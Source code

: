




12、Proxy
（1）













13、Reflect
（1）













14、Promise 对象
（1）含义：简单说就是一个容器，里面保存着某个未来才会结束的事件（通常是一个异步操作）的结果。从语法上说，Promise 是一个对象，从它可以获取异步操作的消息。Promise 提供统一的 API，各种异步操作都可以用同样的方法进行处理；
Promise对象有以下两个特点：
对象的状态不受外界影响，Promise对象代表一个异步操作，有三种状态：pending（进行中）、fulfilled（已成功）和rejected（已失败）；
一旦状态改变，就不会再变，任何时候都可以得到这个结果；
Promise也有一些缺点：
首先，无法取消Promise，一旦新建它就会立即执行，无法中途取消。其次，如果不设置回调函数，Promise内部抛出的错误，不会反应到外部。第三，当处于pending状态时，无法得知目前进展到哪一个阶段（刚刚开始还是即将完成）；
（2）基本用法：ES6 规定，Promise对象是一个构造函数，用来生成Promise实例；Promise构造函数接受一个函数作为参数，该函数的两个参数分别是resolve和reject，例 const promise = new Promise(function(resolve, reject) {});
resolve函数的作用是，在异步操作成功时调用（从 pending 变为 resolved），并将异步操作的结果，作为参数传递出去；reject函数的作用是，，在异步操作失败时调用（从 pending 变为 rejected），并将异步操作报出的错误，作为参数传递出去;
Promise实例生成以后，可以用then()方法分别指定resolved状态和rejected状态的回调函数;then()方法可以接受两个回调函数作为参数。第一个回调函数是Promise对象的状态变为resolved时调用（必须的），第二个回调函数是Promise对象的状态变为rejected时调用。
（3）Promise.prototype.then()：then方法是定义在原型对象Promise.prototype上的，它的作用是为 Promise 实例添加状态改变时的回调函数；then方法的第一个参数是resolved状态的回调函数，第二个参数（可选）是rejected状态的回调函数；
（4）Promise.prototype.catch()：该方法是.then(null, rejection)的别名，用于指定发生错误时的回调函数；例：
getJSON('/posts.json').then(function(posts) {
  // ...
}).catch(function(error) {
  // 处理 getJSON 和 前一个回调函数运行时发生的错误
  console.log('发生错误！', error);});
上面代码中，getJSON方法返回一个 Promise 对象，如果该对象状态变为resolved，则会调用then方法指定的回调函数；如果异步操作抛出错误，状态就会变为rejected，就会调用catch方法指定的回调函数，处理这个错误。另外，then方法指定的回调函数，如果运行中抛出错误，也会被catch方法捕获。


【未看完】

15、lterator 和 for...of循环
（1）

·····

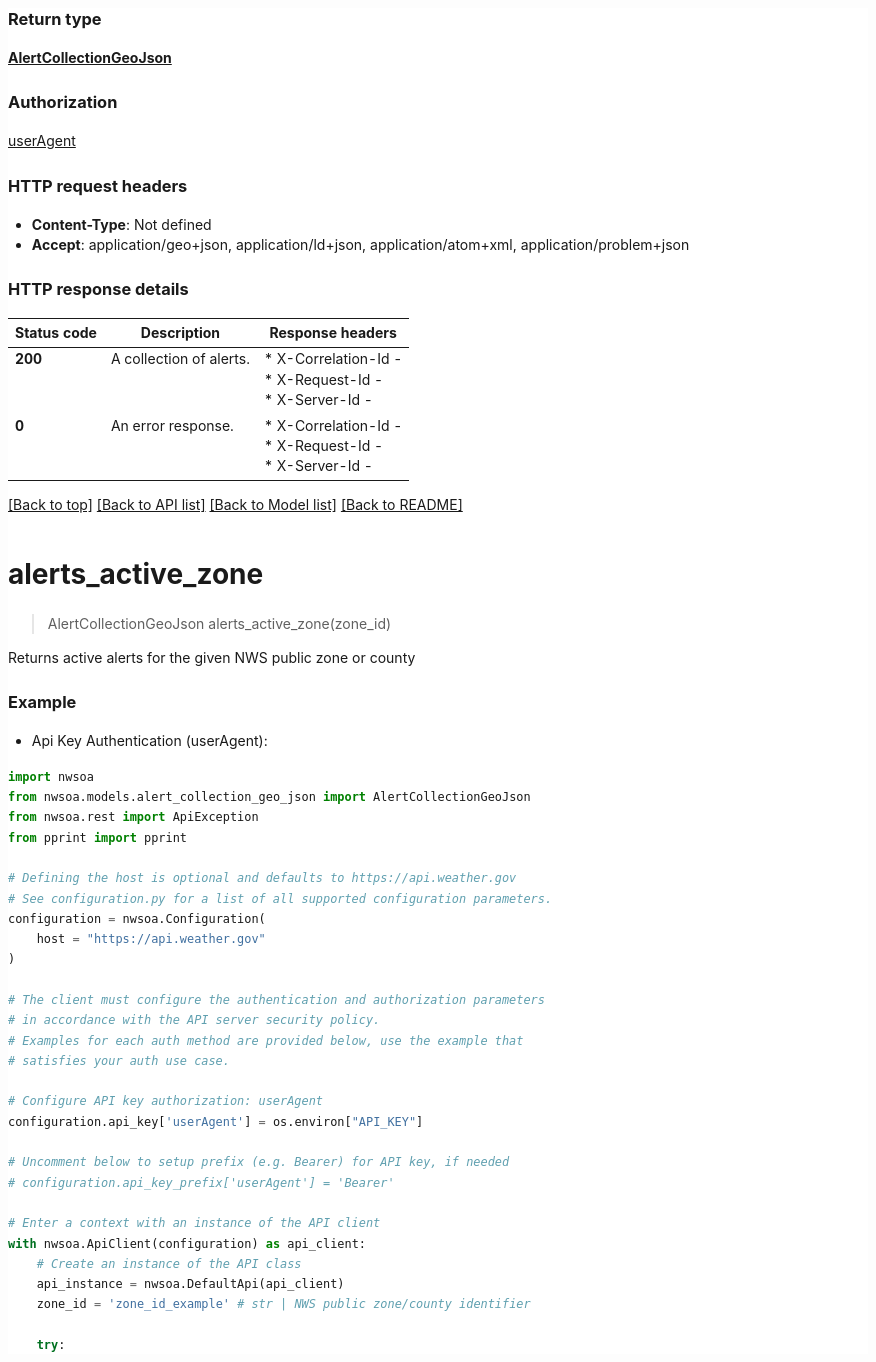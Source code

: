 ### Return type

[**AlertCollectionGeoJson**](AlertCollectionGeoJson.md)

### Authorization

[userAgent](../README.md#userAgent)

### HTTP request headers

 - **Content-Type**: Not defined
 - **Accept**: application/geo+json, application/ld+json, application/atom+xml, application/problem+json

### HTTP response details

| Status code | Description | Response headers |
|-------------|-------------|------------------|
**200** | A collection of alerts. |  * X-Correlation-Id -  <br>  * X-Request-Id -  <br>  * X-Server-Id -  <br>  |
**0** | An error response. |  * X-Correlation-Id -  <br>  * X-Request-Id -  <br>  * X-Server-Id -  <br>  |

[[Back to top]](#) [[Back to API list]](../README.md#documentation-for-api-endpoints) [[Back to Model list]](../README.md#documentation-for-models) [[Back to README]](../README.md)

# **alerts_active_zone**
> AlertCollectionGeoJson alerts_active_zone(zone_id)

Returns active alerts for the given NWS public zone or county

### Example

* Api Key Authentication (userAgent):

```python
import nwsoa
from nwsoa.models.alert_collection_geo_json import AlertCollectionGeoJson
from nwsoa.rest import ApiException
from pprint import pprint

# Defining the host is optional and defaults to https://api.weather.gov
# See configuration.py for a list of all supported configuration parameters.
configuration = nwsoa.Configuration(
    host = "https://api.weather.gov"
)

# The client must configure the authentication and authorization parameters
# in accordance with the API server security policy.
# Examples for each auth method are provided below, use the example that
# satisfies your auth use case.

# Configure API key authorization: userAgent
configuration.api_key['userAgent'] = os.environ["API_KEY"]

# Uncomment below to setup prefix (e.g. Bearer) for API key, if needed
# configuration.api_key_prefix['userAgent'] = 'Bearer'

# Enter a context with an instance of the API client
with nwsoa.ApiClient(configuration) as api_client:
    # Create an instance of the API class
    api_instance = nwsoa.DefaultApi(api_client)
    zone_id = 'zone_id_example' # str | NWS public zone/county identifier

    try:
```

·····

- Instructions for the task: A single number is expected: how many lines in the entries contain "public".

- Output for this task: 2